De Australische zanger Nick Cave vindt dat een reeks optredens die hij gaf in Tel Aviv, eind vorig jaar, geen verkapte steunbetuiging is voor de Israëlische regering. Dit zegt hij in een e-mailwisseling met een andere grootheid uit de popmuziek, Brian Eno , onder andere bekend van de groep Roxy Music. Eno vroeg Cave af te zien van zijn optredens in Israël, omdat Eno een openlijk criticaster van de politiek van dat land is.
Eno ondertekende onlangs een open brief waarin werd opgeroepen het songfestival, dat voor 2019 gepland staat in Israël, niet daar te organiseren. Aanleiding voor de brief is volgens de schrijvers het schenden van mensenrechten tegen Palestijnen door het Israëlische leger.
Cave publiceerde zijn antwoord op The red hand files en gaat in op de verwijten.
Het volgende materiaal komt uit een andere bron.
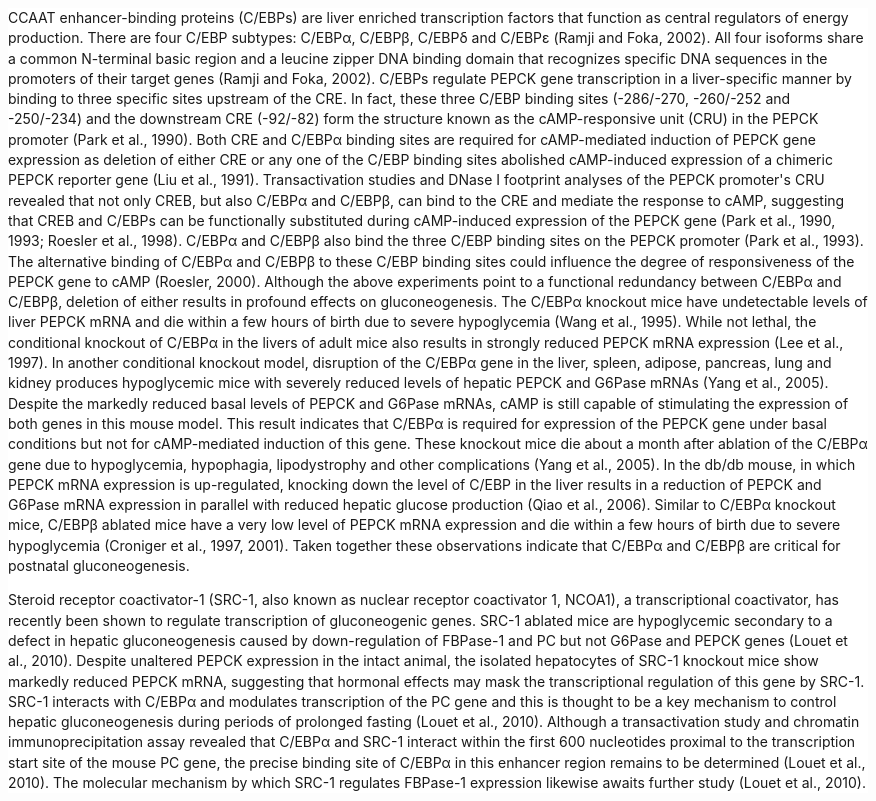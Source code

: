 CCAAT enhancer-binding proteins (C/EBPs) are liver enriched transcription factors that function as central regulators of energy production. There are four C/EBP subtypes: C/EBPα, C/EBPβ, C/EBPδ and C/EBPε (Ramji and Foka, 2002). All four isoforms share a common N-terminal basic region and a leucine zipper DNA binding domain that recognizes specific DNA sequences in the promoters of their target genes (Ramji and Foka, 2002). C/EBPs regulate PEPCK gene transcription in a liver-specific manner by binding to three specific sites upstream of the CRE. In fact, these three C/EBP binding sites (-286/-270, -260/-252 and -250/-234) and the downstream CRE (-92/-82) form the structure known as the cAMP-responsive unit (CRU) in the PEPCK promoter (Park et al., 1990). Both CRE and C/EBPα binding sites are required for cAMP-mediated induction of PEPCK gene expression as deletion of either CRE or any one of the C/EBP binding sites abolished cAMP-induced expression of a chimeric PEPCK reporter gene (Liu et al., 1991). Transactivation studies and DNase I footprint analyses of the PEPCK promoter's CRU revealed that not only CREB, but also C/EBPα and C/EBPβ, can bind to the CRE and mediate the response to cAMP, suggesting that CREB and C/EBPs can be functionally substituted during cAMP-induced expression of the PEPCK gene (Park et al., 1990, 1993; Roesler et al., 1998). C/EBPα and C/EBPβ also bind the three C/EBP binding sites on the PEPCK promoter (Park et al., 1993). The alternative binding of C/EBPα and C/EBPβ to these C/EBP binding sites could influence the degree of responsiveness of the PEPCK gene to cAMP (Roesler, 2000). Although the above experiments point to a functional redundancy between C/EBPα and C/EBPβ, deletion of either results in profound effects on gluconeogenesis. The C/EBPα knockout mice have undetectable levels of liver PEPCK mRNA and die within a few hours of birth due to severe hypoglycemia (Wang et al., 1995). While not lethal, the conditional knockout of C/EBPα in the livers of adult mice also results in strongly reduced PEPCK mRNA expression (Lee et al., 1997). In another conditional knockout model, disruption of the C/EBPα gene in the liver, spleen, adipose, pancreas, lung and kidney produces hypoglycemic mice with severely reduced levels of hepatic PEPCK and G6Pase mRNAs (Yang et al., 2005). Despite the markedly reduced basal levels of PEPCK and G6Pase mRNAs, cAMP is still capable of stimulating the expression of both genes in this mouse model. This result indicates that C/EBPα is required for expression of the PEPCK gene under basal conditions but not for cAMP-mediated induction of this gene. These knockout mice die about a month after ablation of the C/EBPα gene due to hypoglycemia, hypophagia, lipodystrophy and other complications (Yang et al., 2005). In the db/db mouse, in which PEPCK mRNA expression is up-regulated, knocking down the level of C/EBP in the liver results in a reduction of PEPCK and G6Pase mRNA expression in parallel with reduced hepatic glucose production (Qiao et al., 2006). Similar to C/EBPα knockout mice, C/EBPβ ablated mice have a very low level of PEPCK mRNA expression and die within a few hours of birth due to severe hypoglycemia (Croniger et al., 1997, 2001). Taken together these observations indicate that C/EBPα and C/EBPβ are critical for postnatal gluconeogenesis.

Steroid receptor coactivator-1 (SRC-1, also known as nuclear receptor coactivator 1, NCOA1), a transcriptional coactivator, has recently been shown to regulate transcription of gluconeogenic genes. SRC-1 ablated mice are hypoglycemic secondary to a defect in hepatic gluconeogenesis caused by down-regulation of FBPase-1 and PC but not G6Pase and PEPCK genes (Louet et al., 2010). Despite unaltered PEPCK expression in the intact animal, the isolated hepatocytes of SRC-1 knockout mice show markedly reduced PEPCK mRNA, suggesting that hormonal effects may mask the transcriptional regulation of this gene by SRC-1. SRC-1 interacts with C/EBPα and modulates transcription of the PC gene and this is thought to be a key mechanism to control hepatic gluconeogenesis during periods of prolonged fasting (Louet et al., 2010). Although a transactivation study and chromatin immunoprecipitation assay revealed that C/EBPα and SRC-1 interact within the first 600 nucleotides proximal to the transcription start site of the mouse PC gene, the precise binding site of C/EBPα in this enhancer region remains to be determined (Louet et al., 2010). The molecular mechanism by which SRC-1 regulates FBPase-1 expression likewise awaits further study (Louet et al., 2010).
Hij houdt een pleidooi voor de vrijheid van muzikanten om te spelen waar ze willen als hij schrijft: “Ik vind dat de culturele boycot van Israël laf is en beschamend. Het is zelfs deels de reden waarom ik in Israël speel, niet als steun voor welke politieke entiteit dan ook, maar als principieel standpunt tegen hen die muzikanten willen schofferen, beschamen en het zwijgen op willen leggen.”
Op de vraag of hij hiermee niet de Israëlische regering in de kaart speelt, schrijft hij: “Ik steun de huidige regering in Israël niet en ik accepteer niet dat mijn beslissing om in het land te spelen wordt gezien als stilzwijgende steun voor de politiek van die regering.” Ten slotte wees hij op zijn werk voor Palestijnse kinderen via de Hoping Foundation, wat volgens Cave los staat van het feit dat hij zijn Israëlische fans niet in de steek wilde laten.